Michaël Duperrin vit et travaille à Marseille depuis 2017, où il a trouvé un port d’attache adéquat.
Il partage son temps entre sa pratique artistique, une activité journalistique pour le magazine Réponses Photo et des stages et workshops.
Expositions en France et à l’étranger dans des festivals (Fictions Documentaires, Rencontres Photographiques de Lorient, Chroniques Nomades, Photomed Quinzaine Photographique Nantaise, Promenades Photographiques de Vendôme, Photo de Mer, Rencontres photographiques du 10 ème MAP Toulouse, Ping Yao, Photo Fringe Pnohm Pehn des galeries Immix Imagineo Lab Artyfact Le Lac gelé et des lieux publics (Chapelle des Pénitents bleus de La Ciotat, MK 2 bibliothèque, Eglise Saint Merri, Maison des artistes de Téhéran…)
Livres : « Odysseus, l’Autre monde », éditions sun/sun, 2019, accompagné de textes de Thierry Fabre et Pierre Bergounioux. « En son absence », Séguier, 2010 postface Christian Caujolle. « Transports sans fin », autoédition, 2004.
Publications dans Paris Match, Le Monde Diplomatique, Les Inrockuptibles, Le Magazine Littéraire, Fisheye, Photo Nouvelle, Réponses Photos, France Photographies, Latences…)

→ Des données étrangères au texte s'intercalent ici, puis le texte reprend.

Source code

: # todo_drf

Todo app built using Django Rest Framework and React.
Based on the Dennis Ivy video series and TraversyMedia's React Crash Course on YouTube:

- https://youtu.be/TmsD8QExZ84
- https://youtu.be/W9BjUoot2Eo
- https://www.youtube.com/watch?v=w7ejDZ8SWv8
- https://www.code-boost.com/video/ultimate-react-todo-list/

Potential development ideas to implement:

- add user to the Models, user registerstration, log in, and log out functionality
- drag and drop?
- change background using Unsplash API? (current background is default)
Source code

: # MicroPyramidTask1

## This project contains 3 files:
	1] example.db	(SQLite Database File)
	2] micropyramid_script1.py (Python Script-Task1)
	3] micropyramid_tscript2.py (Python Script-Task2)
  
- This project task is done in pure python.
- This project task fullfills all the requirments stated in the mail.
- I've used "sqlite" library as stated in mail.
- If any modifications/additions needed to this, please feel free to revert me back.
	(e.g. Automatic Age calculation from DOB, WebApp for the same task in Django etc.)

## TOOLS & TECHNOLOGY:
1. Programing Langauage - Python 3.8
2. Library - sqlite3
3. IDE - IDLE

Membre du Studio Hans Lucas depuis 2015
A la frontière de l’intime, de la fiction et du document, chacune de mes séries explore un aspect du monde, de la matière des images et de l’inconscient. Je procède selon une méthode d’enquête sauvage, faite d’allers et retours entre intuition et réflexion, et nourrie à diverses sources : histoire, anthropologie, philosophie, psychanalyse, arts, littérature, et surtout mes obsessions.
Enfant, j’étais fasciné par la photo d’un oncle mort avant ma naissance. Ni ma mère ni ma grand-mère n’en avaient bouclé le deuil. Je passais des heures, littéralement absorbé, à rêver devant ce portrait. Le seuil des Enfers a ainsi été le lieu de mon enfance. J’ai longtemps eu la conviction que, comme l’oncle, je ne sortirai pas vivant de la trentaine. Deux décennies et une dépression plus tard, je débutai conjointement la photographie et une analyse.

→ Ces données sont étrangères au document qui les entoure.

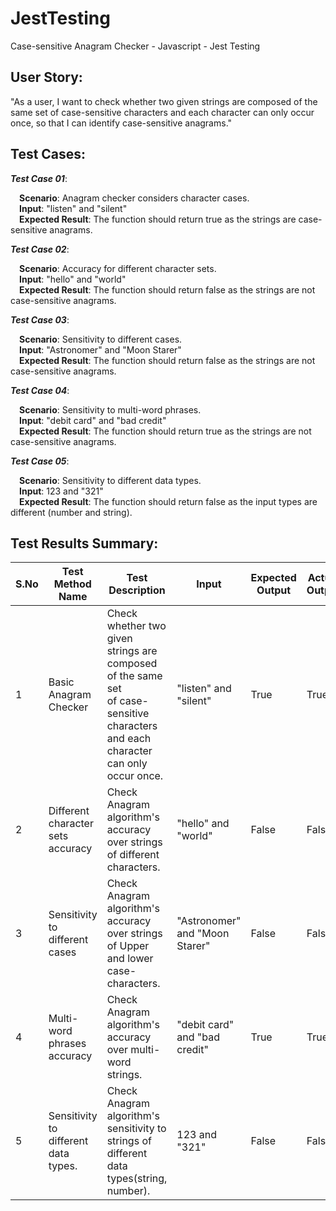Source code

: 
# JestTesting

Case-sensitive Anagram Checker - Javascript - Jest Testing 

 


## User Story:
 "As a user, I want to check whether two given strings are composed of the same set of case-sensitive characters  and each character can only occur once, so that I can identify case-sensitive anagrams."
## Test Cases:

***Test Case 01***:

&emsp;**Scenario**: Anagram checker considers character cases.  
&emsp;**Input**: "listen" and "silent"  
&emsp;**Expected Result**: The function should return true as the strings are case-sensitive anagrams.

***Test Case 02***:

&emsp;**Scenario**: Accuracy for different character sets.  
&emsp;**Input**: "hello" and "world"  
&emsp;**Expected Result**: The function should return false as the strings are not case-sensitive anagrams.

***Test Case 03***:

&emsp;**Scenario**: Sensitivity to different cases.  
&emsp;**Input**: "Astronomer" and "Moon Starer"  
&emsp;**Expected Result**: The function should return false as the strings are not case-sensitive anagrams.

***Test Case 04***:

&emsp;**Scenario**: Sensitivity to multi-word phrases.  
&emsp;**Input**: "debit card" and "bad credit"  
&emsp;**Expected Result**: The function should return true as the strings are not case-sensitive anagrams.

***Test Case 05***:

&emsp;**Scenario**: Sensitivity to different data types.  
&emsp;**Input**: 123 and "321"  
&emsp;**Expected Result**: The function should return false as the input types are different (number and string).


## Test Results Summary:

| S.No 	| Test Method Name                     	| Test Description                                                                                                                     	| Input                          	| Expected Output 	| Actual Output 	|
|------	|--------------------------------------	|--------------------------------------------------------------------------------------------------------------------------------------	|--------------------------------	|-----------------	|---------------	|
|   1  	| Basic Anagram Checker                	| Check whether two given strings are composed of the same set<br>of case-sensitive characters and each character can only occur once. 	| "listen" and "silent"          	| True            	| True          	|
|   2  	| Different character sets accuracy    	| Check Anagram algorithm's accuracy over strings of different characters.                                                             	| "hello" and "world"            	| False           	| False         	|
|   3  	| Sensitivity to different cases       	| Check Anagram algorithm's accuracy over strings of Upper and lower case-characters.                                                  	| "Astronomer" and "Moon Starer" 	| False           	| False         	|
|   4  	| Multi-word phrases accuracy          	| Check Anagram algorithm's accuracy over multi-word strings.                                                                          	| "debit card" and "bad credit"  	| True            	| True          	|
|   5  	| Sensitivity to different data types. 	| Check Anagram algorithm's sensitivity to strings of different data types(string, number).                                            	| 123 and "321"                  	| False           	| False         	|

Orphée aux Enfers m’a indiqué une issue et fourni une fiction théorique. Le poète obtient de ramener Eurydice des Enfers, mais il transgresse l’interdit de la regarder avant qu’ils ne soient revenus au jour. A l’instant même où il la voit, elle redevient une ombre ; il essaye de la retenir, mais sa main se referme sur le vide. La photographie, pour moi, se joue sur ce seuil entre présence et absence, dans ce geste qui tente de se saisir ce qui s’efface pour mieux le laisser s’en aller. Elle ouvre à la dimension d’un temps stratigraphique où coexistent toutes les époques, qui est le temps a-chronologique de l’inconscient.
Ma pratique artistique est une tentative de donner forme à l’informe archaïque, de faire face aux fantômes, de fouiller les placards pour savoir de quels cadavres ils sont tapissés, et que ceux-ci tombent en poussière. Une tentative de produire une inscription sur un tombeau vide (Didi-Hubermann) ou « un lieu pour l’absence » (Fédida). De « plier le chaos » pour rendre le monde habitable (Deleuze).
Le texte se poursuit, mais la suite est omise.